__Task brief__: Leaving out the pictures, retype the lines from the beginning of the listing through the line containing "Please leave this field blank".

__Provided entries__:
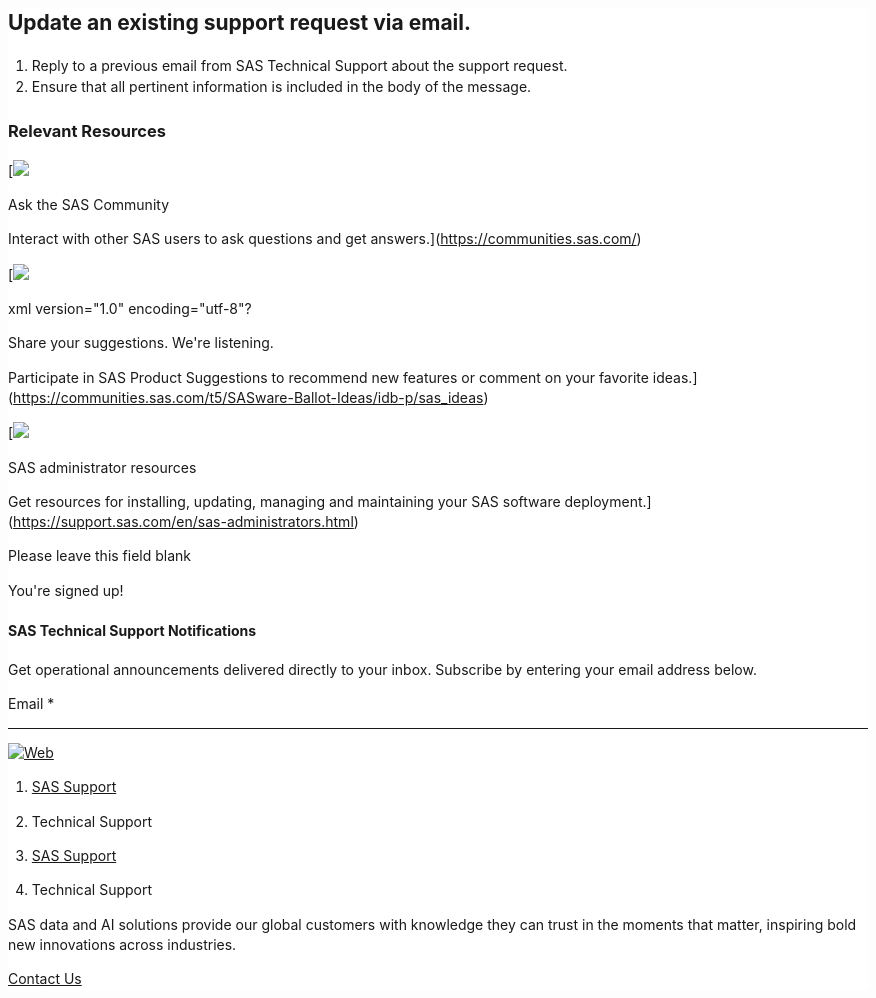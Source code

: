 ## Update an existing support request via email.

1. Reply to a previous email from SAS Technical Support about the support request.
2. Ensure that all pertinent information is included in the body of the message.

### Relevant Resources

[![](https://support.sas.com/en/technical-support/_jcr_content/par/styledcontainer_copy/par/styledcontainer_670800708/par/styledcontainer/image.img.jpg/1614952309732.jpg)

Ask the SAS Community

 Interact with other SAS users to ask questions and get answers.](https://communities.sas.com/)

[![](https://support.sas.com/en/technical-support/_jcr_content/par/styledcontainer_copy/par/styledcontainer/par/styledcontainer/image.img.jpg/1612987235875.jpg)

xml version="1.0" encoding="utf-8"?

Share your suggestions. We're listening.

Participate in SAS Product Suggestions to recommend new features or comment on your favorite ideas.](https://communities.sas.com/t5/SASware-Ballot-Ideas/idb-p/sas_ideas)

[![](https://support.sas.com/en/technical-support/_jcr_content/par/styledcontainer_copy/par/styledcontainer_585278992/par/styledcontainer/image.img.jpg/1568136547828.jpg)

SAS administrator resources

Get resources for installing, updating, managing and maintaining your SAS software deployment.](https://support.sas.com/en/sas-administrators.html)

Please leave this field blank

You're signed up!

#### SAS Technical Support Notifications

Get operational announcements delivered directly to your inbox. Subscribe by entering your email address below.

Email \*

---

[![Web](https://www.sas.com/en_us/navigation/footer/global-footer/_jcr_content/par/styledcontainer_102972615/par/image_copy.img.png/1598365405133.png "Web")](https://www.sas.com/en_us/home.geo.html)

1. [SAS Support](https://support.sas.com/en.html)
2. Technical Support

1. [SAS Support](https://support.sas.com/en.html)
2. Technical Support

SAS data and AI solutions provide our global customers with knowledge they can trust in the moments that matter, inspiring bold new innovations across industries.

[Contact Us](https://www.sas.com/en_us/contact.geo.html)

__Result for this task__:
Source code

: ## Update an existing support request via email.

1. Reply to a previous email from SAS Technical Support about the support request.
2. Ensure that all pertinent information is included in the body of the message.

### Relevant Resources

[![](https://support.sas.com/en/technical-support/_jcr_content/par/styledcontainer_copy/par/styledcontainer_670800708/par/styledcontainer/image.img.jpg/1614952309732.jpg)

Ask the SAS Community

 Interact with other SAS users to ask questions and get answers.](https://communities.sas.com/)

[![](https://support.sas.com/en/technical-support/_jcr_content/par/styledcontainer_copy/par/styledcontainer/par/styledcontainer/image.img.jpg/1612987235875.jpg)

xml version="1.0" encoding="utf-8"?

Share your suggestions. We're listening.

Participate in SAS Product Suggestions to recommend new features or comment on your favorite ideas.](https://communities.sas.com/t5/SASware-Ballot-Ideas/idb-p/sas_ideas)

[![](https://support.sas.com/en/technical-support/_jcr_content/par/styledcontainer_copy/par/styledcontainer_585278992/par/styledcontainer/image.img.jpg/1568136547828.jpg)

SAS administrator resources

Get resources for installing, updating, managing and maintaining your SAS software deployment.](https://support.sas.com/en/sas-administrators.html)

Please leave this field blank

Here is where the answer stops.